Simple checks can detect autocorrect errors, says Ziemann, who researches computational reproducibility in genetics. But without those checks, the errors can easily go unnoticed because of the volume of data in spreadsheets.
Changes to naming conventions
In 2017, the HUGO Gene Nomenclature Committee (HGNC) — which standardizes human-gene names — announced that it would take the drastic measure of changing the gene symbols for commonly affected genes, because community-outreach efforts (including a 2016 video on YouTube) had failed to solve the problem. Since then, 27 gene symbols have been updated, including SEPT4 (now SEPTIN4) and MARCH1 (now MARCHF1).
The move was a departure from the committee’s preference for keeping names stable, says Elspeth Bruford, who coordinates the HGNC from the European Bioinformatics Institute in Hinxton, UK. Last year, the committee published guidelines to reflect the new rule for modifying gene symbols in cases where data handling is affected4. Other gene-naming bodies have followed suit.
But it might be too soon to see any change to the frequency of errors in the literature, says Bruford, because published data sets often contain outdated gene lists. “It’s going to take years for this to percolate through,” she says, which is why the HGNC recommends that researchers access the most recent data from public databases, and that journals request authors to do so before publication.
Since the beginning of the year, Ziemann has published a monthly leader board of offending journals, which frequently features well-known titles such as Nature Communications, eLife, PLoS Genetics and Scientific Reports. Ziemann says this is probably because articles published in these journals contain more gene lists and larger data sets.
Avoid or adapt
One solution is to avoid using spreadsheets, he suggests.

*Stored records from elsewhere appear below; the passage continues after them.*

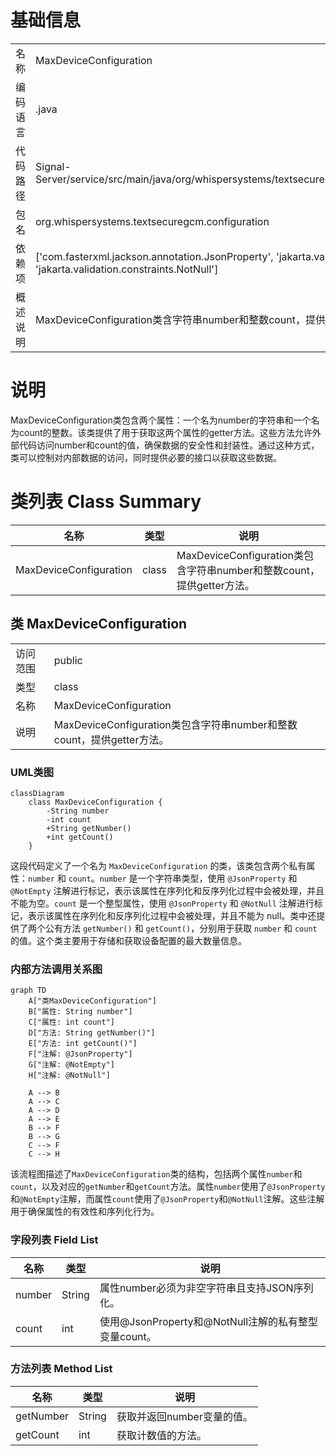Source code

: # 基础信息

|      |      |
|------|------|
| 名称 | MaxDeviceConfiguration |
| 编码语言 | .java |
| 代码路径 | Signal-Server/service/src/main/java/org/whispersystems/textsecuregcm/configuration/MaxDeviceConfiguration.java |
| 包名 | org.whispersystems.textsecuregcm.configuration |
| 依赖项 | ['com.fasterxml.jackson.annotation.JsonProperty', 'jakarta.validation.constraints.NotEmpty', 'jakarta.validation.constraints.NotNull'] |
| 概述说明 | MaxDeviceConfiguration类含字符串number和整数count，提供getter方法。 |

# 说明

MaxDeviceConfiguration类包含两个属性：一个名为number的字符串和一个名为count的整数。该类提供了用于获取这两个属性的getter方法。这些方法允许外部代码访问number和count的值，确保数据的安全性和封装性。通过这种方式，类可以控制对内部数据的访问，同时提供必要的接口以获取这些数据。

# 类列表 Class Summary

| 名称   | 类型  | 说明 |
|-------|------|-------------|
| MaxDeviceConfiguration | class | MaxDeviceConfiguration类包含字符串number和整数count，提供getter方法。 |



## 类 MaxDeviceConfiguration

|      |      |
|------|------|
| 访问范围 | public |
| 类型 | class |
| 名称 | MaxDeviceConfiguration |
| 说明 | MaxDeviceConfiguration类包含字符串number和整数count，提供getter方法。 |


### UML类图

```mermaid
classDiagram
    class MaxDeviceConfiguration {
        -String number
        -int count
        +String getNumber()
        +int getCount()
    }
```

这段代码定义了一个名为 `MaxDeviceConfiguration` 的类，该类包含两个私有属性：`number` 和 `count`。`number` 是一个字符串类型，使用 `@JsonProperty` 和 `@NotEmpty` 注解进行标记，表示该属性在序列化和反序列化过程中会被处理，并且不能为空。`count` 是一个整型属性，使用 `@JsonProperty` 和 `@NotNull` 注解进行标记，表示该属性在序列化和反序列化过程中会被处理，并且不能为 null。类中还提供了两个公有方法 `getNumber()` 和 `getCount()`，分别用于获取 `number` 和 `count` 的值。这个类主要用于存储和获取设备配置的最大数量信息。


### 内部方法调用关系图

```mermaid
graph TD
    A["类MaxDeviceConfiguration"]
    B["属性: String number"]
    C["属性: int count"]
    D["方法: String getNumber()"]
    E["方法: int getCount()"]
    F["注解: @JsonProperty"]
    G["注解: @NotEmpty"]
    H["注解: @NotNull"]

    A --> B
    A --> C
    A --> D
    A --> E
    B --> F
    B --> G
    C --> F
    C --> H
```

该流程图描述了`MaxDeviceConfiguration`类的结构，包括两个属性`number`和`count`，以及对应的`getNumber`和`getCount`方法。属性`number`使用了`@JsonProperty`和`@NotEmpty`注解，而属性`count`使用了`@JsonProperty`和`@NotNull`注解。这些注解用于确保属性的有效性和序列化行为。

### 字段列表 Field List

| 名称  | 类型  | 说明 |
|-------|-------|------|
| number | String | 属性number必须为非空字符串且支持JSON序列化。 |
| count | int | 使用@JsonProperty和@NotNull注解的私有整型变量count。 |

### 方法列表 Method List

| 名称  | 类型  | 说明 |
|-------|-------|------|
| getNumber | String | 获取并返回number变量的值。 |
| getCount | int | 获取计数值的方法。 |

Although some — such as the open-source programs LibreOffice and Gnumeric — don’t have the problem, spreadsheets are hard to audit. “If there’s a problem, it’s not readily apparent where the problem happened,” because there’s no record of what steps the software took, he says.
Some computational biologists use scripted computer languages, such as Python and R. These don’t autocorrect gene symbols, says Ziemann, and researchers can trace the source of errors. However, they require users to learn the computer language so that they can write code to analyse data.
That’s something Purdie says she doesn’t have time for. She has adapted to Excel’s quirks, adding apostrophes before commonly affected genes to prevent the conversion, or pre-formatting spreadsheet cells before importing data. “It’s one of those things that I just accept,” she says.
Bruford says the autocorrect issue in Excel is unlikely to be fixed any time soon. “We're a small user base, compared to all the users of Excel,” she says, and Microsoft has never indicated that it will alter its software to accommodate the genetics community.
For those persisting with problematic software, Ziemann recommends a quick check before sharing or publishing data. Sorting data by gene symbol can bring date-conversion errors to the top, he says.
Updates & Corrections
Correction 25 August 2021: An earlier version of this story wrongly referred to the National Cancer Institute as the National Institute of Cancer. It also indicated that a YouTube video had been posted in 2019, when in fact it dates to 2016. The text has been updated.
Zeeberg, B. R. et al. BMC Bioinformatics 5, 80 (2004).
Ziemann, M., Eren, Y. & El-Osta, A. Genome Biol. 17, 177 (2016).
Abeysooriya, M., Soria, M., Kasu, M. S. & Ziemann, M. PLoS Comput. Biol. 17, e1008984 (2021).
Bruford, E. A. et al. Nature Genet. 52, 754–758 (2020).